SUGIYAMA SUPI YUTAKA
アメコミ系映画ライター。雑誌や劇場パンフレットなどにコラムを執筆。アメコミ映画のイベントなどではトークショーも。大手広告会社のシニア・エグゼクティブ・ディレクターとしてアメコミ映画のキャンペーンも手がける。
魅力的なヴィランの「ヴェノム」、 これからは悪役の時代がくる!
先日、地下鉄の駅に貼られていた「ヴェノム」の大きなポスターを前に、若いお母さんが“これスパイダーマンに出てくるのよ”と子どもに説明しているところを目撃しました。お母さん、えらい!と思いつつ、アメコミ・ヒーロー物がここまで市民権を得たことにちょっと感激。でもその時、お母さんに言いたかった。“このヴェノムにはスパイダーマンは出てきませんよ”と(笑)。

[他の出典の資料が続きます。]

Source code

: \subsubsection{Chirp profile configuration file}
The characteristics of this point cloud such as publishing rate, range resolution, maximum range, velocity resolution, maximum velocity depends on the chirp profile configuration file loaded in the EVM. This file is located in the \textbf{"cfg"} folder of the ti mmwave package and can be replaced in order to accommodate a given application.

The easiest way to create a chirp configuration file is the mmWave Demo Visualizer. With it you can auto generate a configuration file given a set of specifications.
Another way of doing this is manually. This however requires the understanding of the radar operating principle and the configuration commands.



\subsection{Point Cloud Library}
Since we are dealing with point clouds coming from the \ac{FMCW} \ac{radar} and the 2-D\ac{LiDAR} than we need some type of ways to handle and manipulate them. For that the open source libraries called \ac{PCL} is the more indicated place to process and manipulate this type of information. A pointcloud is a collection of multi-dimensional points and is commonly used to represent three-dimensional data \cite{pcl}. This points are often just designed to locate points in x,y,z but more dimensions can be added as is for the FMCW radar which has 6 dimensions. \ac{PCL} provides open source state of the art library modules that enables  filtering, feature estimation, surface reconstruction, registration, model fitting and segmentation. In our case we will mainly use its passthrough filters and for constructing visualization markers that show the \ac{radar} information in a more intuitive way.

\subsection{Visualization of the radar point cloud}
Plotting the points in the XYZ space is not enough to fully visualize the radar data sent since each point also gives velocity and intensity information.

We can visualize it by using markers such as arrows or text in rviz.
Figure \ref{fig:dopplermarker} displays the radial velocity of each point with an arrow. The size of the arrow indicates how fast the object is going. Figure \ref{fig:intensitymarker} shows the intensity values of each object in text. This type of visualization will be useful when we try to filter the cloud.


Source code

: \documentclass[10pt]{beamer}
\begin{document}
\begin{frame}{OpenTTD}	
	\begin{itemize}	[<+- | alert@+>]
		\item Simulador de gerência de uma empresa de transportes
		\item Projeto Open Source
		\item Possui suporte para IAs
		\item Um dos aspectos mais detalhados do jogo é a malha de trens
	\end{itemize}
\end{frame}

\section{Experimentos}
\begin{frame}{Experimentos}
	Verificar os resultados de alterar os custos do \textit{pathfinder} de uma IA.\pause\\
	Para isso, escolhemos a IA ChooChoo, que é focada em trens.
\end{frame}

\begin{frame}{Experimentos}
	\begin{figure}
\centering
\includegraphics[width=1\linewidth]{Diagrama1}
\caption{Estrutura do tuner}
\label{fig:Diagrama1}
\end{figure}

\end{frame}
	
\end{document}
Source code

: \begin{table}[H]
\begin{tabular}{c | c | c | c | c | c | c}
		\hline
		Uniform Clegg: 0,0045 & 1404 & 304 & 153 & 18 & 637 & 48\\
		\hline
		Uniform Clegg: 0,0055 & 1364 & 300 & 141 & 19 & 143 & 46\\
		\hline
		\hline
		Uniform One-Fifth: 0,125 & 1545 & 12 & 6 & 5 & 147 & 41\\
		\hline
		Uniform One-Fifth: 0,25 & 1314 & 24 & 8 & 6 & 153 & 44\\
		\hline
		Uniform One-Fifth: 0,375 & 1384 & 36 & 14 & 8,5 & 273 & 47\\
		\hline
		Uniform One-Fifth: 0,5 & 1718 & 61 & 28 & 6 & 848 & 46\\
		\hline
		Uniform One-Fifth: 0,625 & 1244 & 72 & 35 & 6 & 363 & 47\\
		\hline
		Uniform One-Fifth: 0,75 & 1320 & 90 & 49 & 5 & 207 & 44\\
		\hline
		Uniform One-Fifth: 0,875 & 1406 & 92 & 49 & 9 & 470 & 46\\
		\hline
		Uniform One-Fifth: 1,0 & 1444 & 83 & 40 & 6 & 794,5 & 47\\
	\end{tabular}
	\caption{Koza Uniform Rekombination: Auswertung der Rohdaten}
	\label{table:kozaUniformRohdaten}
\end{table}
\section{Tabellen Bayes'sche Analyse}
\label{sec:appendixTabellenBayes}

そう、確かにヴェノムはスパイダーマンのコミックに出てくる敵キャラだけど、今度の映画版の「ヴェノム」は“スパイダーマンに関連するキャラ”という設定や背景を一切使わず、ヴェノムというキャラだけ切り出して、新たな物語を語るというものです。まだ映画を観ていない段階で、なぜそう断言できるかというと、コミックのヴェノムは、スパイダーマンに寄生していた宇宙生物から生まれたという設定だから、スパイダーマンの容姿をコピーしている。従ってスパイダーマンのコスチュームの胸のところにドカンとある、クモを模したマークがヴェノムの胸にもあるのです。
ところが予告等で観る限り、映画版のヴェノムにはそれがない。つまり、この映画のヴェノムはスパイダーマンから生まれた者ではない、ということがわかるわけです。スパイダーマンという人気ヒーローの看板を使わず、ヴェノムだけで勝負するというのはチャレンジャブルな気もしますが、これが成立するのは、やはりヴェノムが単体でも十分主役を張れるキャラクターだからでしょうね。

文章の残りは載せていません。